The Worker Framework provides a foundation for building cross-platform, cloud-ready, distributed data-processing microservices (workers). The framework is designed for massive scalability, redundancy, elasticity and resilience, which are achieved through architectural choices and technologies like Docker, Apache Mesos, Marathon and queue-based messaging with RabbitMQ. You can extend this framework through integration with many external and internal components, such as storage services.
The Worker Framework is a good fit for any data-processing scenario, including both on-premise and cloud-based solutions delivered as SaaS. For example, the Worker Framework could benefit solutions for content processing, mathematical and statistical analysis, and image and audio processing.
The Worker Framework is written entirely in Java and features the necessary infrastructure for execution of workers, messaging with fault-tolerant queues, monitoring, scaling, error handling and external data exchange. It also includes a set of base classes and interfaces allowing rapid development and integration.
Data processing on a massive scale brings many challenges. Load on a big data system can change instantly which means components need to automatically scale on demand. Any software or infrastructure (including hardware) faults have to be resolved with no human interaction. Since you have no time for a blocking activity, asynchronous processing is a must, which introduces the concept of a worker.

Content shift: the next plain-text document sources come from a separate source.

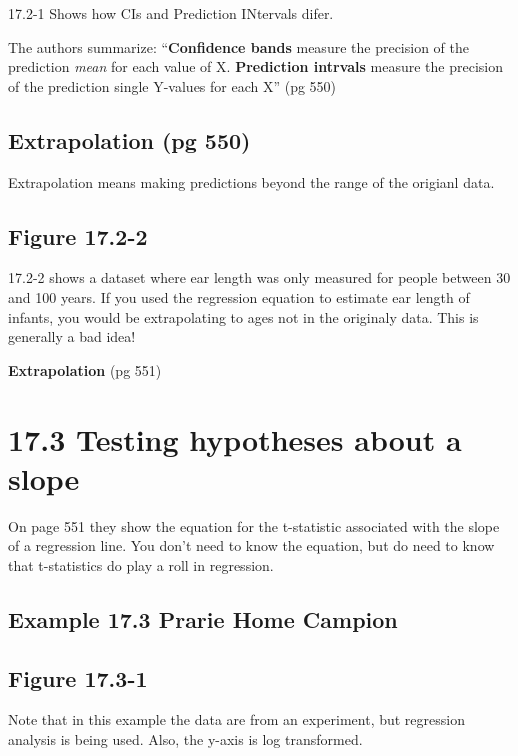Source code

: \documentclass[]{book}
\theoremstyle{definition}
\theoremstyle{definition}
\theoremstyle{definition}
\theoremstyle{remark}
\begin{document}
17.2-1 Shows how CIs and Prediction INtervals difer.

The authors summarize: ``\textbf{Confidence bands} measure the precision
of the prediction \emph{mean} for each value of X. \textbf{Prediction
intrvals} measure the precision of the prediction single Y-values for
each X'' (pg 550)

\subsection{Extrapolation (pg 550)}\label{extrapolation-pg-550}

Extrapolation means making predictions beyond the range of the origianl
data.

\subsection{Figure 17.2-2}\label{figure-17.2-2}

17.2-2 shows a dataset where ear length was only measured for people
between 30 and 100 years. If you used the regression equation to
estimate ear length of infants, you would be extrapolating to ages not
in the originaly data. This is generally a bad idea!

\textbf{Extrapolation} (pg 551)

\section{17.3 Testing hypotheses about a
slope}\label{testing-hypotheses-about-a-slope}

On page 551 they show the equation for the t-statistic associated with
the slope of a regression line. You don't need to know the equation, but
do need to know that t-statistics do play a roll in regression.

\subsection{Example 17.3 Prarie Home
Campion}\label{example-17.3-prarie-home-campion}

\subsection{Figure 17.3-1}\label{figure-17.3-1}

Note that in this example the data are from an experiment, but
regression analysis is being used. Also, the y-axis is log transformed.
\end{document}
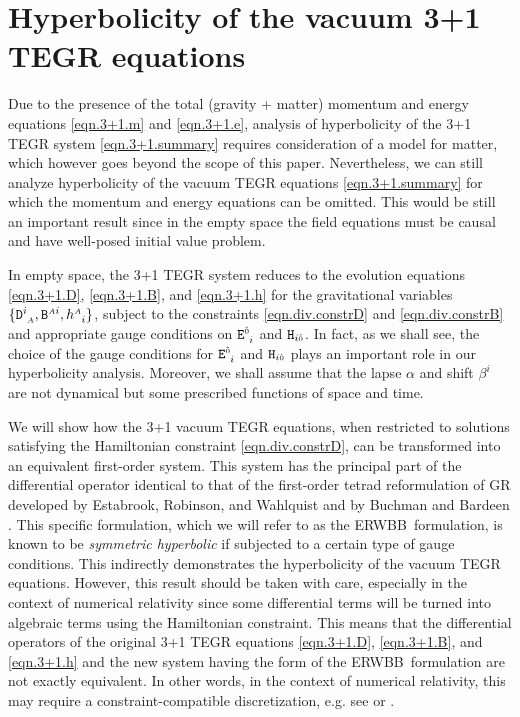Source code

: \documentclass[
10pt, %
a4paper, %
oneside, %
twocolumn,
headinclude,footinclude, %
BCOR5mm, %
]{scrartcl}
\newcommand{\ERWBB}{{ERWBB}}
\newcommand{\sA}{\mathsmaller A}
\newcommand{\tetrsymbol}{h}
\newcommand{\tetr}[2]{\tetrsymbol^{#1}_{\phantom{#1}#2}}
\newcommand{\Dfin}[2]{\mathtt{D}_{\phantom{#2}#1}^{#2}}	%
\newcommand{\Hfin}[2]{\mathtt{H}_{#2#1}}	%
\newcommand{\Efin}[2]{\mathtt{E}^{#1}_{\phantom{#1}#2}}	%
\newcommand{\Bfin}[2]{\mathtt{B}^{#1#2}}	%
\newcommand{\indalg}[1]{\hat{\mathsmaller{#1}}}
\newcommand{\lapse}{\alpha}
\newcommand{\shift}[1]{\beta^{#1}}
\begin{document}
	
	\section{Hyperbolicity of the vacuum 3+1 TEGR equations}\label{sec.hyperbolicity}

	Due to the presence of the total (gravity + matter) momentum and energy
	equations \eqref{eqn.3+1.m} and \eqref{eqn.3+1.e}, analysis of hyperbolicity
	of the 3+1 TEGR system \eqref{eqn.3+1.summary} requires consideration of a
	model for matter, which however goes beyond the scope of this paper.
	Nevertheless, we can still analyze hyperbolicity of the vacuum TEGR
	equations \eqref{eqn.3+1.summary} for which the momentum and energy
	equations can be omitted. This would be still an important result since in
	the empty space the field equations must be causal and have well-posed
	initial value problem. 
	
	In empty space, the 3+1 TEGR system reduces to the evolution equations
	\eqref{eqn.3+1.D}, \eqref{eqn.3+1.B}, and \eqref{eqn.3+1.h} for the
	gravitational variables $\{\Dfin{\sA}{i},\Bfin{\sA}{i},\tetr{\sA}{i}\}$,
	subject to the constraints \eqref{eqn.div.constrD} and
	\eqref{eqn.div.constrB} and appropriate gauge conditions on
	$\Efin{\indalg{0}}{i}$ and $\Hfin{\indalg{0}}{i}$. In fact, as we shall see,
	the choice of the gauge conditions for $\Efin{\indalg{0}}{i}$ and
	$\Hfin{\indalg{0}}{i}$ plays an important role in our hyperbolicity
	analysis. Moreover, we shall assume that the lapse $\lapse$ and shift
	$\shift{i}$ are not dynamical but some prescribed functions of space and
	time.

	We will show how the 3+1 vacuum TEGR equations, when restricted to solutions
	satisfying the Hamiltonian constraint \eqref{eqn.div.constrD}, can be
	transformed into an equivalent first-order system. This system has the
	principal part of the differential operator identical to that of the
	first-order tetrad reformulation of GR developed by Estabrook, Robinson, and
	Wahlquist \cite{Estabrook1997} and by Buchman and Bardeen
	\cite{Estabrook1997}. This specific formulation, which we will refer to as
	the \ERWBB\ formulation, is known to be \textit{symmetric hyperbolic} if
	subjected to a certain type of gauge conditions. This indirectly
	demonstrates the hyperbolicity of the vacuum TEGR equations. However, this
	result should be taken with care, especially in the context of numerical
	relativity since some differential terms will be turned into algebraic terms
	using the Hamiltonian constraint. This means that the differential operators
	of the original 3+1 TEGR equations \eqref{eqn.3+1.D}, \eqref{eqn.3+1.B}, and
	\eqref{eqn.3+1.h} and the new system having the form of the \ERWBB\
	formulation are not exactly equivalent. In other words, in the context of
	numerical relativity, this may require a constraint-compatible
	discretization, e.g. see \cite[Sec.VI.G]{Olivares2022} or
	\cite{oliynyk2025}.
\end{document}
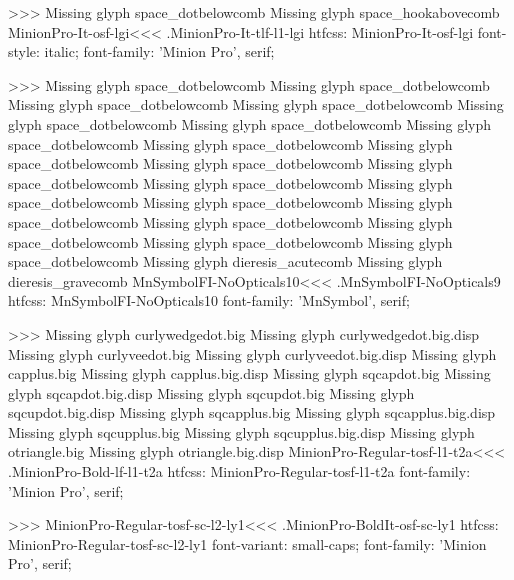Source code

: {>>>
Missing glyph	space_dotbelowcomb
Missing glyph	space_hookabovecomb
\<MinionPro-It-osf-lgi\><<<
.MinionPro-It-tlf-l1-lgi
htfcss:  MinionPro-It-osf-lgi  font-style: italic; font-family: 'Minion Pro', serif;

>>>
Missing glyph	space_dotbelowcomb
Missing glyph	space_dotbelowcomb
Missing glyph	space_dotbelowcomb
Missing glyph	space_dotbelowcomb
Missing glyph	space_dotbelowcomb
Missing glyph	space_dotbelowcomb
Missing glyph	space_dotbelowcomb
Missing glyph	space_dotbelowcomb
Missing glyph	space_dotbelowcomb
Missing glyph	space_dotbelowcomb
Missing glyph	space_dotbelowcomb
Missing glyph	space_dotbelowcomb
Missing glyph	space_dotbelowcomb
Missing glyph	space_dotbelowcomb
Missing glyph	space_dotbelowcomb
Missing glyph	space_dotbelowcomb
Missing glyph	space_dotbelowcomb
Missing glyph	space_dotbelowcomb
Missing glyph	space_dotbelowcomb
Missing glyph	dieresis_acutecomb
Missing glyph	dieresis_gravecomb
\<MnSymbolFI-NoOpticals10\><<<
.MnSymbolFI-NoOpticals9
htfcss:  MnSymbolFI-NoOpticals10  font-family: 'MnSymbol', serif;

>>>
Missing glyph	curlywedgedot.big
Missing glyph	curlywedgedot.big.disp
Missing glyph	curlyveedot.big
Missing glyph	curlyveedot.big.disp
Missing glyph	capplus.big
Missing glyph	capplus.big.disp
Missing glyph	sqcapdot.big
Missing glyph	sqcapdot.big.disp
Missing glyph	sqcupdot.big
Missing glyph	sqcupdot.big.disp
Missing glyph	sqcapplus.big
Missing glyph	sqcapplus.big.disp
Missing glyph	sqcupplus.big
Missing glyph	sqcupplus.big.disp
Missing glyph	otriangle.big
Missing glyph	otriangle.big.disp
\<MinionPro-Regular-tosf-l1-t2a\><<<
.MinionPro-Bold-lf-l1-t2a
htfcss:  MinionPro-Regular-tosf-l1-t2a  font-family: 'Minion Pro', serif;

>>>
\<MinionPro-Regular-tosf-sc-l2-ly1\><<<
.MinionPro-BoldIt-osf-sc-ly1
htfcss:  MinionPro-Regular-tosf-sc-l2-ly1  font-variant: small-caps; font-family: 'Minion Pro', serif;

}
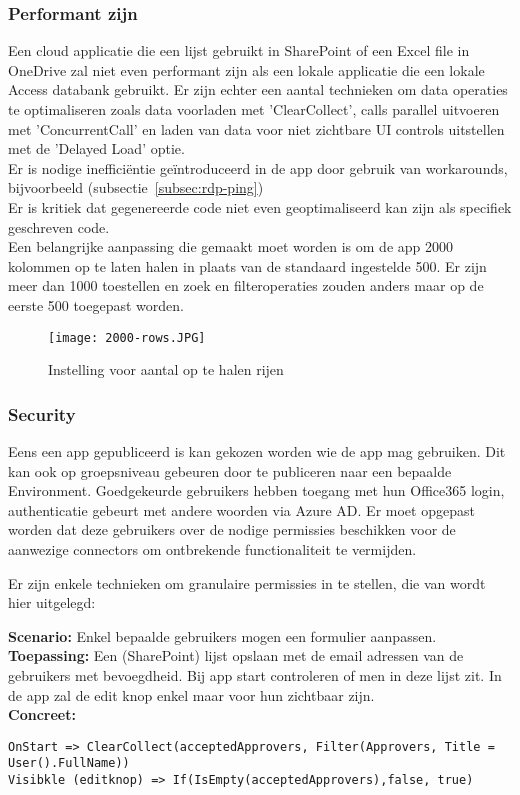 \subsubsection{Performant zijn}

Een cloud applicatie die een lijst gebruikt in SharePoint of een Excel file in OneDrive zal niet even performant zijn als een lokale applicatie die een lokale Access databank gebruikt. Er zijn echter een aantal technieken om data operaties te optimaliseren zoals data voorladen met 'ClearCollect', calls parallel uitvoeren met 'ConcurrentCall' en laden van data voor niet zichtbare UI controls uitstellen met de 'Delayed Load' optie. \autocite{Andaloussi2018}\\
Er is nodige inefficiëntie geïntroduceerd in de app door gebruik van workarounds, bijvoorbeeld (subsectie~\ref{subsec:rdp-ping})\\
Er is kritiek dat gegenereerde code niet even geoptimaliseerd kan zijn als specifiek geschreven code. \autocite{Shiah2018}\\
Een belangrijke aanpassing die gemaakt moet worden is om de app 2000 kolommen op te laten halen in plaats van de standaard ingestelde 500. Er zijn meer dan 1000 toestellen en zoek en filteroperaties zouden anders maar op de eerste 500 toegepast worden.

\begin{figure}[h!]
    \texttt{[image: 2000-rows.JPG]}
    \caption{Instelling voor aantal op te halen rijen}
    \label{fig:2000-rows}
\end{figure}

\subsubsection{Security}

Eens een app gepubliceerd is kan gekozen worden wie de app mag gebruiken. Dit kan ook op groepsniveau gebeuren door te publiceren naar een bepaalde Environment. Goedgekeurde gebruikers hebben toegang met hun Office365 login, authenticatie gebeurt met andere woorden via Azure AD. Er moet opgepast worden dat deze gebruikers over de nodige permissies beschikken voor de aanwezige connectors om ontbrekende functionaliteit te vermijden.

Er zijn enkele technieken om granulaire permissies in te stellen, die van \textcite{Dunnam2019} wordt hier uitgelegd:

\textbf{Scenario:} Enkel bepaalde gebruikers mogen een formulier aanpassen.\\
\textbf{Toepassing:} Een (SharePoint) lijst opslaan met de email adressen van de gebruikers met bevoegdheid. Bij app start controleren of men in deze lijst zit. In de app zal de edit knop enkel maar voor hun zichtbaar zijn.\\
\textbf{Concreet:} 
\begin{lstlisting}
OnStart => ClearCollect(acceptedApprovers, Filter(Approvers, Title = User().FullName))
Visibkle (editknop) => If(IsEmpty(acceptedApprovers),false, true)
\end{lstlisting}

A worker is a service (to be more specific - a microservice) designed to perform a specific type of task. This task contains input data and the worker is expected to process it and return a result or otherwise execute an action associated with the task. As a microservice, each worker is designed to do only one kind of work, and do it well. This specialization makes these components small, which brings many benefits, both in development and execution.
Workers rely on messaging queues and the task is simply an input message, which results in an output message. The service listens to an assigned queue. When a message appears, it picks it up, processes it, and generates a result message on a configured output queue.
Workers are stateless. In big data applications, stateful components are problematic because they are much harder to scale, and resiliency is a challenge. Workers do not keep any internal state and can be scaled up or down to meet demand. In essence, a worker need not be aware of any other worker or its surrounding system. Additional “clones” of a worker can be created or destroyed at will to scale without affecting other workers.
The Worker Framework makes the development of workers as straightforward and easy as possible. It also enforces the same, consistent pattern during implementation. It’s a lightweight, pure Java library created with best practices in mind.
Internally, the framework, solves a few challenges, including fault tolerance, high availability and configuration.
The Worker Framework is highly extensible. Most of its components are pluggable and can easily be extended or replaced with a different implementation. This includes configuration sources, external data storage or even the messaging components. It was designed for use in orchestration platforms, like Marathon and Mesos, and has support for health monitoring and auto-scaling.